Chi mi seguiva sa che mi ero ripromessa di non scrivere per un po' di tempo, a causa di altri impegni, ma sono sempre stata poco brava a mentenere la parola: l'astinenza è brutta, ahimé! Tra tutte le storie che ho in mente, ho deciso di dedicarmi a questa per prima, perché ci tengo molto e vorrei portarla a termine il più presto possibile.
Poche parole a riguardo:
- è una storia ambientata in Kenya, nata dalla mia esperienza di quest'estate: seguirà il percorso di sei protagonisti (Tifah, Ryma, Solomon, Kelvin, Peter e Bahati), introdotti in questo prologo ed ispirati a persone reali. La storia è innanzitutto un modo per farvi conoscere una parte del Kenya, ma è anche una valvola di sfogo per me: darà vita ad alcune mie paure e ad alcune mie speranze;
- i luoghi di cui parlerò esistono davvero, anche se con nomi modificati o particolari incongruenti per vari motivi;
- tralasciando questo prologo, che è completamente veritiero sia per la situazione descritta sia per ciò che avviene, dal prossimo capitolo sarà tutto frutto della mia immaginazione, come capirete: sia gli avvenimenti, sia l'evoluzione ed il destino dei personaggi.

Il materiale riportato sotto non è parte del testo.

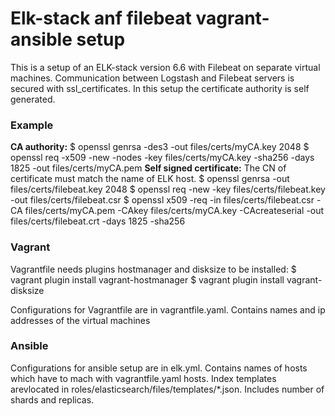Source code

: # Elk-stack anf filebeat vagrant-ansible setup

This is a setup of an ELK-stack version 6.6 with Filebeat on separate virtual machines. Communication between Logstash and Filebeat servers is secured with ssl_certificates. In this setup the certificate authority is self generated.

### Example
**CA authority:**
$ openssl genrsa -des3 -out files/certs/myCA.key 2048
$ openssl req -x509 -new -nodes -key files/certs/myCA.key -sha256 -days 1825 -out files/certs/myCA.pem
**Self signed certificate:**
The CN of certificate must match the name of ELK host.
$ openssl genrsa -out files/certs/filebeat.key 2048
$ openssl req -new -key files/certs/filebeat.key -out files/certs/filebeat.csr
$ openssl x509 -req -in files/certs/filebeat.csr -CA files/certs/myCA.pem -CAkey files/certs/myCA.key -CAcreateserial -out files/certs/filebeat.crt -days 1825 -sha256

### Vagrant
Vagrantfile needs plugins hostmanager and disksize to be installed:
$ vagrant plugin install vagrant-hostmanager
$ vagrant plugin install vagrant-disksize

Configurations for Vagrantfile are in vagrantfile.yaml. Contains names and ip addresses of the virtual machines

### Ansible
  Configurations for ansible setup are in elk.yml. Contains names of hosts which have to mach with vagrantfile.yaml hosts.
  Index templates arevlocated in roles/elasticsearch/files/templates/*.json. Includes number of shards and replicas.
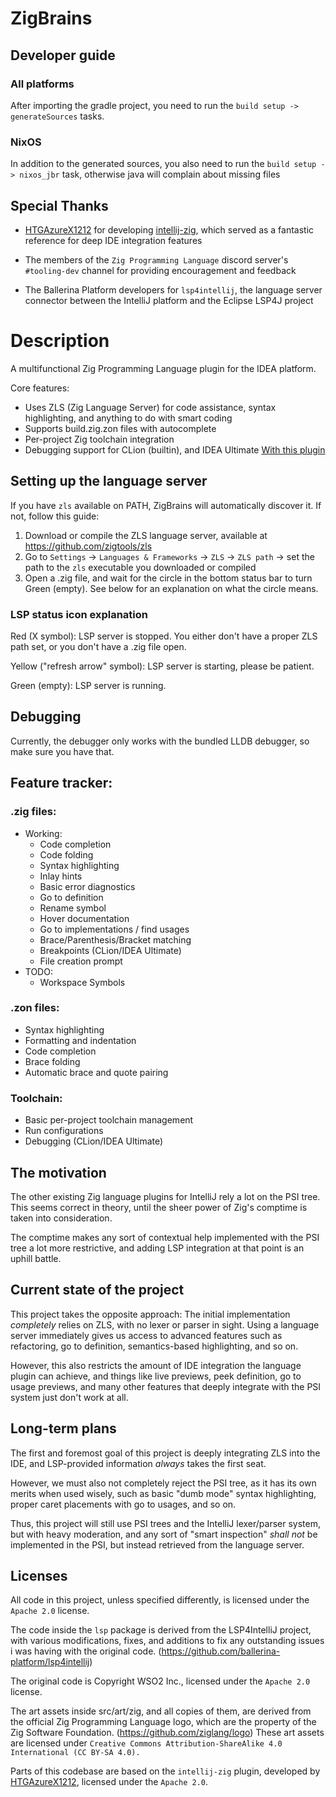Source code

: # ZigBrains

## Developer guide

### All platforms

After importing the gradle project, you need to run the `build setup -> generateSources` tasks.

### NixOS

In addition to the generated sources, you also need to run the `build setup -> nixos_jbr` task, otherwise java will
complain about missing files

## Special Thanks

- [HTGAzureX1212](https://github.com/HTGAzureX1212) for developing [intellij-zig](https://github.com/intellij-zig/intellij-zig),
which served as a fantastic reference for deep IDE integration features

- The members of the `Zig Programming Language` discord server's `#tooling-dev` channel for providing encouragement and
feedback

- The Ballerina Platform developers for `lsp4intellij`, the language server connector between the IntelliJ platform
and the Eclipse LSP4J project

# Description

<!-- Plugin description -->
A multifunctional Zig Programming Language plugin for the IDEA platform.

Core features:
- Uses ZLS (Zig Language Server) for code assistance, syntax highlighting, and anything to do with smart coding
- Supports build.zig.zon files with autocomplete
- Per-project Zig toolchain integration
- Debugging support for CLion (builtin), and IDEA Ultimate [With this plugin](https://plugins.jetbrains.com/plugin/12775-native-debugging-support)


## Setting up the language server

If you have `zls` available on PATH, ZigBrains will automatically discover it. If not, follow this guide:

1. Download or compile the ZLS language server, available at https://github.com/zigtools/zls
2. Go to `Settings` -> `Languages & Frameworks` -> `ZLS` -> `ZLS path` -> set the path to the `zls` executable you downloaded or compiled
3. Open a .zig file, and wait for the circle in the bottom status bar to turn Green (empty).
See below for an explanation on what the circle means.

### LSP status icon explanation
Red (X symbol):
LSP server is stopped. You either don't have a proper ZLS path set, or you don't have a .zig file open.

Yellow ("refresh arrow" symbol):
LSP server is starting, please be patient.

Green (empty):
LSP server is running.

## Debugging

Currently, the debugger only works with the bundled LLDB debugger, so make sure you have that.

## Feature tracker:

### .zig files:
- Working:
  - Code completion
  - Code folding
  - Syntax highlighting
  - Inlay hints
  - Basic error diagnostics
  - Go to definition
  - Rename symbol
  - Hover documentation
  - Go to implementations / find usages
  - Brace/Parenthesis/Bracket matching
  - Breakpoints (CLion/IDEA Ultimate)
  - File creation prompt
- TODO:
  - Workspace Symbols

### .zon files:
- Syntax highlighting
- Formatting and indentation
- Code completion
- Brace folding
- Automatic brace and quote pairing

### Toolchain:
- Basic per-project toolchain management
- Run configurations
- Debugging (CLion/IDEA Ultimate)

## The motivation
The other existing Zig language plugins for IntelliJ rely a lot on the PSI tree.
This seems correct in theory, until
the sheer power of Zig's comptime is taken into consideration.

The comptime makes any sort of contextual help implemented with the PSI tree a lot more restrictive,
and adding LSP integration at that point is an uphill battle.

## Current state of the project
This project takes the opposite approach: The initial implementation *completely* relies on ZLS, with no lexer or parser
in sight.
Using a language server immediately gives us access to advanced features such as refactoring, go to definition,
semantics-based highlighting, and so on.

However, this also restricts the amount of IDE integration the language plugin can achieve,
and things like live previews, peek definition, go to usage previews, and many other features that deeply integrate with
the PSI system just don't work at all.

## Long-term plans
The first and foremost goal of this project is deeply integrating ZLS into the IDE,
and LSP-provided information *always* takes the first seat.

However, we must also not completely reject the PSI tree,
as it has its own merits when used wisely, such as basic "dumb mode" syntax highlighting,
proper caret placements with go to usages, and so on.

Thus, this project will still use PSI trees and the IntelliJ lexer/parser system, but with heavy moderation, and any
sort of "smart inspection" *shall not* be implemented in the PSI, but instead retrieved from the language server.


## Licenses

<p>

All code in this project, unless specified differently, is licensed under the `Apache 2.0` license.

</p>

<p>

The code inside the `lsp` package is derived from the LSP4IntelliJ project, with various modifications, fixes, and
additions to fix any outstanding issues i was having with the original code. (https://github.com/ballerina-platform/lsp4intellij)

The original code is Copyright WSO2 Inc., licensed under the `Apache 2.0` license.

</p>

<p>

The art assets inside src/art/zig, and all copies of them, are derived from the official Zig Programming Language logo,
which are the property of the Zig Software Foundation.
(https://github.com/ziglang/logo)
These art assets are licensed under `Creative Commons Attribution-ShareAlike 4.0 International (CC BY-SA 4.0).`

</p>

<p>

Parts of this codebase are based on the `intellij-zig` plugin,
developed by [HTGAzureX1212](https://github.com/HTGAzureX1212), licensed under the `Apache 2.0`.

</p>

<!-- Plugin description end -->
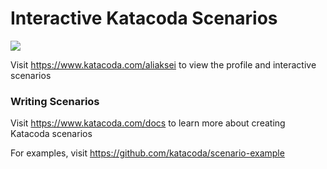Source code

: # Interactive Katacoda Scenarios

[![](http://shields.katacoda.com/katacoda/aliaksei/count.svg)](https://www.katacoda.com/aliaksei "Get your profile on Katacoda.com")

Visit https://www.katacoda.com/aliaksei to view the profile and interactive scenarios

### Writing Scenarios
Visit https://www.katacoda.com/docs to learn more about creating Katacoda scenarios

For examples, visit https://github.com/katacoda/scenario-example
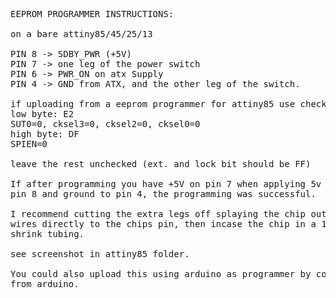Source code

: <PRE>
EEPROM PROGRAMMER INSTRUCTIONS:

on a bare attiny85/45/25/13

PIN 8 -> SDBY_PWR (+5V)
PIN 7 -> one leg of the power switch
PIN 6 -> PWR_ON on atx Supply
PIN 4 -> GND from ATX, and the other leg of the switch.

if uploading from a eeprom programmer for attiny85 use check the following fuses:
low byte: E2
SUT0=0, cksel3=0, cksel2=0, cksel0=0
high byte: DF
SPIEN=0

leave the rest unchecked (ext. and lock bit should be FF)

If after programming you have +5V on pin 7 when applying 5v to
pin 8 and ground to pin 4, the programming was successful.

I recommend cutting the extra legs off splaying the chip out flat and soldering
wires directly to the chips pin, then incase the chip in a 1/2 inch heat
shrink tubing.

see screenshot in attiny85 folder.

You could also upload this using arduino as programmer by compiling and uploading
from arduino.
</PRE>
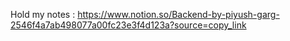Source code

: Hold my notes : https://www.notion.so/Backend-by-piyush-garg-2546f4a7ab498077a00fc23e3f4d123a?source=copy_link
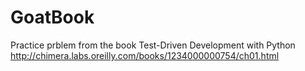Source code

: # GoatBook
Practice prblem from the book Test-Driven Development with Python
http://chimera.labs.oreilly.com/books/1234000000754/ch01.html

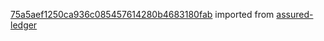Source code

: [75a5aef1250ca936c085457614280b4683180fab](https://github.com/insolar/assured-ledger/commit/75a5aef1250ca936c085457614280b4683180fab) imported from [assured-ledger](https://github.com/insolar/assured-ledger)
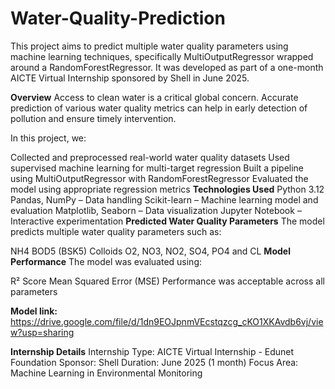 # Water-Quality-Prediction
This project aims to predict multiple water quality parameters using machine learning techniques, specifically MultiOutputRegressor wrapped around a RandomForestRegressor. It was developed as part of a one-month AICTE Virtual Internship sponsored by Shell in June 2025.

**Overview**
Access to clean water is a critical global concern. Accurate prediction of various water quality metrics can help in early detection of pollution and ensure timely intervention.

In this project, we:

Collected and preprocessed real-world water quality datasets
Used supervised machine learning for multi-target regression
Built a pipeline using MultiOutputRegressor with RandomForestRegressor
Evaluated the model using appropriate regression metrics
**Technologies Used**
Python 3.12
Pandas, NumPy – Data handling
Scikit-learn – Machine learning model and evaluation
Matplotlib, Seaborn – Data visualization
Jupyter Notebook – Interactive experimentation
**Predicted Water Quality Parameters**
The model predicts multiple water quality parameters such as:

NH4
BOD5 (BSK5)
Colloids
O2, NO3, NO2, SO4, PO4 and
CL
**Model Performance**
The model was evaluated using:

R² Score
Mean Squared Error (MSE)
Performance was acceptable across all parameters

**Model link:**
https://drive.google.com/file/d/1dn9EOJpnmVEcstqzcg_cKO1XKAvdb6vj/view?usp=sharing

**Internship Details**
Internship Type: AICTE Virtual Internship - Edunet Foundation
Sponsor: Shell
Duration: June 2025 (1 month)
Focus Area: Machine Learning in Environmental Monitoring

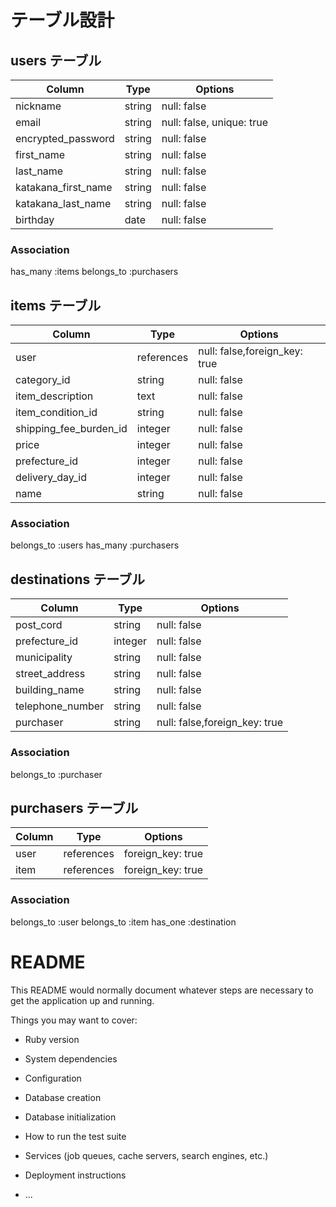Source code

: # テーブル設計

## users テーブル

| Column             | Type   | Options     |
| ------------------ | ------ | ----------- |
| nickname           | string | null: false |
| email              | string | null: false, unique: true |
| encrypted_password | string | null: false |
| first_name         | string | null: false |
| last_name          | string | null: false |
| katakana_first_name| string | null: false |
| katakana_last_name | string | null: false |
| birthday           | date   | null: false |
### Association
 has_many :items
 belongs_to :purchasers

## items テーブル

| Column             | Type   | Options     |
| ------------------ | ------ | ----------- |
| user               | references| null: false,foreign_key: true |
| category_id        | string | null: false |
| item_description   | text   | null: false |
| item_condition_id  | string | null: false |
| shipping_fee_burden_id| integer | null: false |
| price              | integer| null: false |
| prefecture_id     | integer| null: false |
| delivery_day_id   | integer| null: false |
| name               | string| null: false |
### Association
 belongs_to :users
 has_many :purchasers
 

## destinations テーブル

| Column             | Type   | Options     |
| ------------------ | ------ | ----------- |
| post_cord          | string | null: false |
| prefecture_id      | integer| null: false |
| municipality       | string | null: false |
| street_address     | string | null: false |
| building_name      | string | null: false |
| telephone_number   | string | null: false |
| purchaser          | string | null: false,foreign_key: true |

### Association
 belongs_to :purchaser



## purchasers テーブル

| Column             | Type      | Options     |
| ------------------ | --------- | ----------- |
| user               | references|foreign_key: true |
| item               |references |foreign_key: true |

### Association
belongs_to :user
belongs_to :item
has_one :destination














# README

This README would normally document whatever steps are necessary to get the
application up and running.

Things you may want to cover:

* Ruby version

* System dependencies

* Configuration

* Database creation

* Database initialization

* How to run the test suite

* Services (job queues, cache servers, search engines, etc.)

* Deployment instructions

* ...
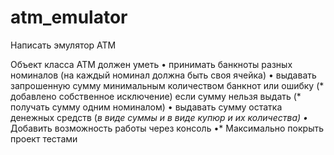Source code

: # atm_emulator
Написать эмулятор АТМ

Объект класса АТМ должен уметь
• принимать банкноты разных номиналов (на каждый номинал должна быть своя ячейка)
• выдавать запрошенную сумму минимальным количеством банкнот или ошибку (* добавлено собственное исключение) если сумму нельзя выдать
(* получать сумму одним номиналом)
• выдавать сумму остатка денежных средств (*в виде суммы и в виде купюр и их количества)
•* Добавить возможность работы через консоль
•* Максимально покрыть проект тестами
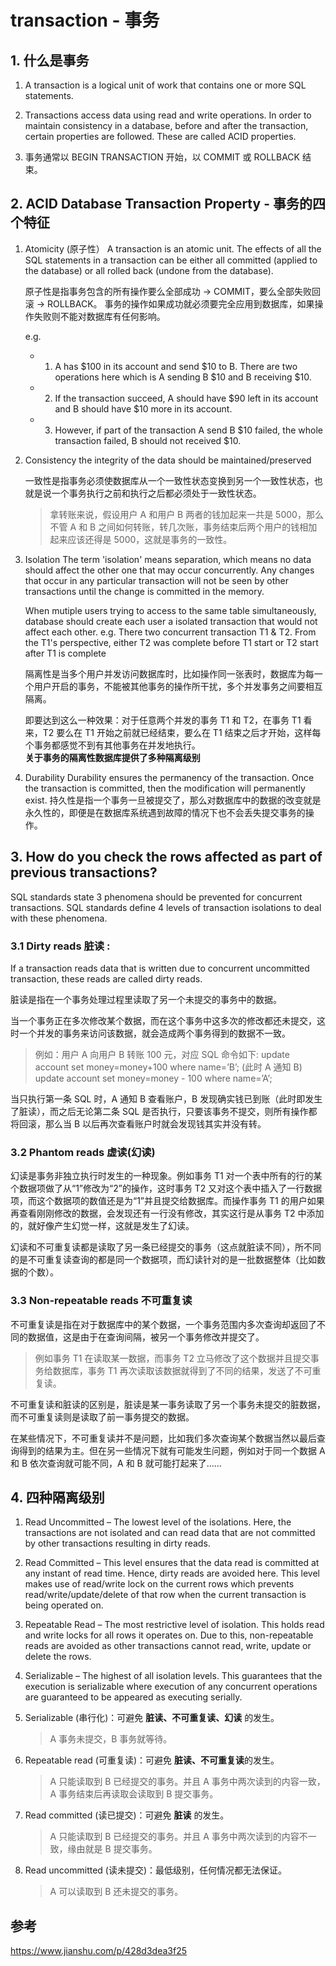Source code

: # transaction - 事务

## 1. 什么是事务

1. A transaction is a logical unit of work that contains one or more SQL statements.

2. Transactions access data using read and write operations. In order to maintain consistency in a database, before and after the transaction, certain properties are followed. These are called ACID properties.

3. 事务通常以 BEGIN TRANSACTION 开始，以 COMMIT 或 ROLLBACK 结束。

## 2. ACID Database Transaction Property - 事务的四个特征

1. Atomicity (原子性）
   A transaction is an atomic unit. The effects of all the SQL statements in a transaction can be either all committed (applied to the database) or all rolled back (undone from the database).

   原子性是指事务包含的所有操作要么全部成功 -> COMMIT，要么全部失败回滚 -> ROLLBACK。 事务的操作如果成功就必须要完全应用到数据库，如果操作失败则不能对数据库有任何影响。

   e.g.

   - 1. A has $100 in its account and send $10 to B. There are two operations here which is A sending B $10 and B receiving $10.
   - 2. If the transaction succeed, A should have $90 left in its account and B should have $10 more in its account.
   - 3. However, if part of the transaction A send B $10 failed, the whole transaction failed, B should not received $10.

2. Consistency
   the integrity of the data should be maintained/preserved

   一致性是指事务必须使数据库从一个一致性状态变换到另一个一致性状态，也就是说一个事务执行之前和执行之后都必须处于一致性状态。

   > 拿转账来说，假设用户 A 和用户 B 两者的钱加起来一共是 5000，那么不管 A 和 B 之间如何转账，转几次账，事务结束后两个用户的钱相加起来应该还得是 5000，这就是事务的一致性。

3. Isolation
   The term 'isolation' means separation, which means no data should affect the other one that may occur concurrently. Any changes that occur in any particular transaction will not be seen by other transactions until the change is committed in the memory.

   When mutiple users trying to access to the same table simultaneously, database should create each user a isolated transaction that would not affect each other. e.g. There two concurrent transaction T1 & T2. From the T1's perspective, either T2 was complete before T1 start or T2 start after T1 is complete

   隔离性是当多个用户并发访问数据库时，比如操作同一张表时，数据库为每一个用户开启的事务，不能被其他事务的操作所干扰，多个并发事务之间要相互隔离。

   即要达到这么一种效果：对于任意两个并发的事务 T1 和 T2，在事务 T1 看来，T2 要么在 T1 开始之前就已经结束，要么在 T1 结束之后才开始，这样每个事务都感觉不到有其他事务在并发地执行。  
   **关于事务的隔离性数据库提供了多种隔离级别**

4. Durability
   Durability ensures the permanency of the transaction. Once the transaction is committed, then the modification will permanently exist.
   持久性是指一个事务一旦被提交了，那么对数据库中的数据的改变就是永久性的，即便是在数据库系统遇到故障的情况下也不会丢失提交事务的操作。

## 3. How do you check the rows affected as part of previous transactions?

SQL standards state 3 phenomena should be prevented for concurrent transactions. SQL standards define 4 levels of transaction isolations to deal with these phenomena.

### 3.1 Dirty reads 脏读 :

If a transaction reads data that is written due to concurrent uncommitted transaction, these reads are called dirty reads.

脏读是指在一个事务处理过程里读取了另一个未提交的事务中的数据。

当一个事务正在多次修改某个数据，而在这个事务中这多次的修改都还未提交，这时一个并发的事务来访问该数据，就会造成两个事务得到的数据不一致。

> 例如：用户 A 向用户 B 转账 100 元，对应 SQL 命令如下:
> update account set money=money+100 where name=’B’;
> (此时 A 通知 B) update account set money=money - 100 where name=’A’;

当只执行第一条 SQL 时，A 通知 B 查看账户，B 发现确实钱已到账（此时即发生了脏读），而之后无论第二条 SQL 是否执行，只要该事务不提交，则所有操作都将回滚，那么当 B 以后再次查看账户时就会发现钱其实并没有转。

### 3.2 Phantom reads 虚读(幻读)

幻读是事务非独立执行时发生的一种现象。例如事务 T1 对一个表中所有的行的某个数据项做了从“1”修改为“2”的操作，这时事务 T2 又对这个表中插入了一行数据项，而这个数据项的数值还是为“1”并且提交给数据库。而操作事务 T1 的用户如果再查看刚刚修改的数据，会发现还有一行没有修改，其实这行是从事务 T2 中添加的，就好像产生幻觉一样，这就是发生了幻读。

幻读和不可重复读都是读取了另一条已经提交的事务（这点就脏读不同），所不同的是不可重复读查询的都是同一个数据项，而幻读针对的是一批数据整体（比如数据的个数）。

### 3.3 Non-repeatable reads 不可重复读

不可重复读是指在对于数据库中的某个数据，一个事务范围内多次查询却返回了不同的数据值，这是由于在查询间隔，被另一个事务修改并提交了。

> 例如事务 T1 在读取某一数据，而事务 T2 立马修改了这个数据并且提交事务给数据库，事务 T1 再次读取该数据就得到了不同的结果，发送了不可重复读。

不可重复读和脏读的区别是，脏读是某一事务读取了另一个事务未提交的脏数据，而不可重复读则是读取了前一事务提交的数据。

在某些情况下，不可重复读并不是问题，比如我们多次查询某个数据当然以最后查询得到的结果为主。但在另一些情况下就有可能发生问题，例如对于同一个数据 A 和 B 依次查询就可能不同，A 和 B 就可能打起来了……

## 4. 四种隔离级别

1. Read Uncommitted – The lowest level of the isolations. Here, the transactions are not isolated and can read data that are not committed by other transactions resulting in dirty reads.
2. Read Committed – This level ensures that the data read is committed at any instant of read time. Hence, dirty reads are avoided here. This level makes use of read/write lock on the current rows which prevents read/write/update/delete of that row when the current transaction is being operated on.
3. Repeatable Read – The most restrictive level of isolation. This holds read and write locks for all rows it operates on. Due to this, non-repeatable reads are avoided as other transactions cannot read, write, update or delete the rows.
4. Serializable – The highest of all isolation levels. This guarantees that the execution is serializable where execution of any concurrent operations are guaranteed to be appeared as executing serially.

5. Serializable (串行化)：可避免 **脏读、不可重复读、幻读** 的发生。
   > A 事务未提交，B 事务就等待。
6. Repeatable read (可重复读)：可避免 **脏读、不可重复读**的发生。
   > A 只能读取到 B 已经提交的事务。并且 A 事务中两次读到的内容一致，A 事务结束后再读取会读取到 B 提交事务。
7. Read committed (读已提交)：可避免 **脏读** 的发生。
   > A 只能读取到 B 已经提交的事务。并且 A 事务中两次读到的内容不一致，缘由就是 B 提交事务。
8. Read uncommitted (读未提交)：最低级别，任何情况都无法保证。
   > A 可以读取到 B 还未提交的事务。

## 参考

https://www.jianshu.com/p/428d3dea3f25
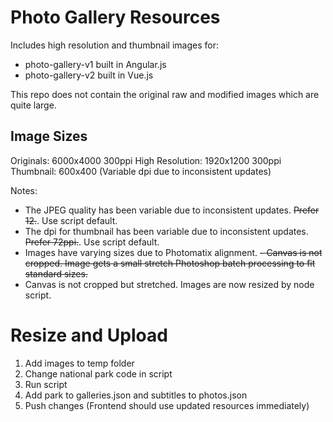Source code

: # Photo Gallery Resources

Includes high resolution and thumbnail images for:
- photo-gallery-v1 built in Angular.js
- photo-gallery-v2 built in Vue.js

This repo does not contain the original raw and modified images which are quite large.

## Image Sizes

Originals: 6000x4000 300ppi
High Resolution: 1920x1200 300ppi
Thumbnail: 600x400 (Variable dpi due to inconsistent updates)

Notes: 
- The JPEG quality has been variable due to inconsistent updates. ~~Prefer 12.~~. Use script default.
- The dpi for thumbnail has been variable due to inconsistent updates. ~~Prefer 72ppi.~~. Use script default.
- Images have varying sizes due to Photomatix alignment.
~~- Canvas is not cropped. Image gets a small stretch Photoshop batch processing to fit standard sizes.~~
- Canvas is not cropped but stretched. Images are now resized by node script. 

# Resize and Upload
1) Add images to temp folder
2) Change national park code in script
3) Run script
4) Add park to galleries.json and subtitles to photos.json
5) Push changes (Frontend should use updated resources immediately)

Saranno presenti tematiche delicate, scene forse anche impressionanti, ma in linea con un certo realismo che purtroppo ho conosciuto;
- il titolo della storia "Mzuri?" si rifà al saluto tipico keniota: all'usuale "Habari" ("Ciao, come stai?") si è soliti rispondere "Mzuri" ("Bene");
- probabilmente, durante la narrazione, userò dei termini in lingua, che però spiegherò di volta in volta: per esempio, vi anticipo che in questo prologo ne troverete due, ovvero "ugali" (una polenta tipica, realizzata con farina bianca) e "chapati" (un tipo di pane, simile ad una piadina);
- i dialoghi ed il lessico saranno fedeli alla realtà, quindi non stupitevi se ogni tanto ci sarà un calo del registro.
Nonostante sia una storia completamente diversa da quelle che ho scritto fino ad ora, spero di non deludere e che qualcuno sarà interessato a seguirla. 
Buona lettura :)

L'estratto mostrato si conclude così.